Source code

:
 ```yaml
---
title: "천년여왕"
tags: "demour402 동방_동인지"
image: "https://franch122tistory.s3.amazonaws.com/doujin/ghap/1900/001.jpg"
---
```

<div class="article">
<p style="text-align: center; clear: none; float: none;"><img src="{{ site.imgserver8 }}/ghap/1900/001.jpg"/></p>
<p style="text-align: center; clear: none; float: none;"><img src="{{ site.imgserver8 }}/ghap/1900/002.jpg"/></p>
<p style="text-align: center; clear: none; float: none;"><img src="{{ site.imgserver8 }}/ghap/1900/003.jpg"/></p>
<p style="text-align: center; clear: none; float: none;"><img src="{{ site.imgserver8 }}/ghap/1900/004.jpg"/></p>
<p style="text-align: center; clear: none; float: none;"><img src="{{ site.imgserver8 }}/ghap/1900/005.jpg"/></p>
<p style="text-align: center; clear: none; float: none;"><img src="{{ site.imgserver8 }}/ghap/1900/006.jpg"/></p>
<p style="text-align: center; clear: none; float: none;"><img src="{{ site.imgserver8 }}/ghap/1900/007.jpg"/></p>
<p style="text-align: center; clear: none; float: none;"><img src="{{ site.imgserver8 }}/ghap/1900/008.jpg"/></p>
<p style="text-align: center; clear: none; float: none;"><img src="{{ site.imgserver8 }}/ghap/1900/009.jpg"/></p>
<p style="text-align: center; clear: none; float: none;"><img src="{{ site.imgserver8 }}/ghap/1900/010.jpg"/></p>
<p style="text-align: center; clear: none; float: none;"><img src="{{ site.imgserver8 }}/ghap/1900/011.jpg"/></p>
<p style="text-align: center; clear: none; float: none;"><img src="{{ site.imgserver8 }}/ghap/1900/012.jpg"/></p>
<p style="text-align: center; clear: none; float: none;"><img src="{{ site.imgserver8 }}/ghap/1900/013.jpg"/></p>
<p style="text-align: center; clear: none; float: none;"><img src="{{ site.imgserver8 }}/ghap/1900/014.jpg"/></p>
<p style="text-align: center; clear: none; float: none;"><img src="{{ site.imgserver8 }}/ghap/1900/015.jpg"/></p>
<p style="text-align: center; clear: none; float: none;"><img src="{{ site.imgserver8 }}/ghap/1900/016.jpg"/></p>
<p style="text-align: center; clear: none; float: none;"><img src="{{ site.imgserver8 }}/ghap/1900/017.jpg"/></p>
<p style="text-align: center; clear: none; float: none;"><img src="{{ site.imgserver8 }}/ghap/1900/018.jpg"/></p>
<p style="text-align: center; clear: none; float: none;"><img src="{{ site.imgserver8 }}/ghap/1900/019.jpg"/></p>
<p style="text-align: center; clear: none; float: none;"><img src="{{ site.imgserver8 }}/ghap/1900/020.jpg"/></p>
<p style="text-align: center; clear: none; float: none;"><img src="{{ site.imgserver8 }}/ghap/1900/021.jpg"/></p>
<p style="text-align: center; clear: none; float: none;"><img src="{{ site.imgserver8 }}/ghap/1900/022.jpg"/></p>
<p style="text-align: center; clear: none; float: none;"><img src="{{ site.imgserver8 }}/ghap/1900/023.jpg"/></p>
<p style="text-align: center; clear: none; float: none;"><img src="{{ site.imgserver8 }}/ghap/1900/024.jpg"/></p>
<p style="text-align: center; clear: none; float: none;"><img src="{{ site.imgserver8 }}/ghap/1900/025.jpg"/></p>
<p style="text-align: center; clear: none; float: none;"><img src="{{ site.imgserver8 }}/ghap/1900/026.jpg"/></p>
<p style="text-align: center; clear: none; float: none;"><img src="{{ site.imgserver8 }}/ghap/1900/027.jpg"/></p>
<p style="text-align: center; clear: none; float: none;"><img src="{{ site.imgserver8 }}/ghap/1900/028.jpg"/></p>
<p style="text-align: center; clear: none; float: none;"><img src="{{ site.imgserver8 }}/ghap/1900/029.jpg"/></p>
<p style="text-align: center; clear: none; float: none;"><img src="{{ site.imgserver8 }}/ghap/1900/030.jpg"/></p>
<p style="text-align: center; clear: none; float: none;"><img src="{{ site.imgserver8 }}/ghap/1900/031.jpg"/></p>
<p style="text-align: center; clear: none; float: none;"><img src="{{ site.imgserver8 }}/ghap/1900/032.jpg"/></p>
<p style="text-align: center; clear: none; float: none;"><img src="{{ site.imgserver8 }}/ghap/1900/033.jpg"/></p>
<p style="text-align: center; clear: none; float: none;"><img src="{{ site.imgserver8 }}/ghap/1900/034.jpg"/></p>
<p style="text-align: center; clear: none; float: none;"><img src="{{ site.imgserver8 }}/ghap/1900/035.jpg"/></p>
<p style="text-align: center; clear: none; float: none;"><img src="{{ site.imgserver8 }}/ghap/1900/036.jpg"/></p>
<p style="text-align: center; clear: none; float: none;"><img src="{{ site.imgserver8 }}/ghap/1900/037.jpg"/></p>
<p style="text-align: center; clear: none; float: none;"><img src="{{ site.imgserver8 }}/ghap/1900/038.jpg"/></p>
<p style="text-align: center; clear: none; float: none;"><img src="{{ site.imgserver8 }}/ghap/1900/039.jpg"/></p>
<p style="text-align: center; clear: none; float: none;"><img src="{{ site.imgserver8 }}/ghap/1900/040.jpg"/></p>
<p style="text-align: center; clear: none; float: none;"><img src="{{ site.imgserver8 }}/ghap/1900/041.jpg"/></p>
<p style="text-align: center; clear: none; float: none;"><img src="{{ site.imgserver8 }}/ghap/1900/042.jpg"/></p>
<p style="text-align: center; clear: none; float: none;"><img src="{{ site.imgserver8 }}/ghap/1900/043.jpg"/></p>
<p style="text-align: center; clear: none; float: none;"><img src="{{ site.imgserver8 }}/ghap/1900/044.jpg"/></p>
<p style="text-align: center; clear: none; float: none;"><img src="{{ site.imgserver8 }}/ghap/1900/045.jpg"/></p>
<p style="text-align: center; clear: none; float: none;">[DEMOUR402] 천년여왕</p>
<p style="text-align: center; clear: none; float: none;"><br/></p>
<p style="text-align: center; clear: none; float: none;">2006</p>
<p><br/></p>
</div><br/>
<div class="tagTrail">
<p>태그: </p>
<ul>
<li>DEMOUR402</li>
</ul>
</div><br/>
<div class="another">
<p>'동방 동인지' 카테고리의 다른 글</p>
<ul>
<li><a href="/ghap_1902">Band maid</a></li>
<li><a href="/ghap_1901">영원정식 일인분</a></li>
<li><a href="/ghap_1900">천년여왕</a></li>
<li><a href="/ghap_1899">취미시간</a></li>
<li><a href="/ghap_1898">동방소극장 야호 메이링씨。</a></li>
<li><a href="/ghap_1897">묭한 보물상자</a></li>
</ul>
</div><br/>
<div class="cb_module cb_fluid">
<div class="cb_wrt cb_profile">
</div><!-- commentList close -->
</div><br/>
------
▶ _Your instructions_: Copy each line of the records above that carries the word "천년여왕".

▶ _Exercise output_:
title: "천년여왕"
<p style="text-align: center; clear: none; float: none;">[DEMOUR402] 천년여왕</p>
<li><a href="/ghap_1900">천년여왕</a></li>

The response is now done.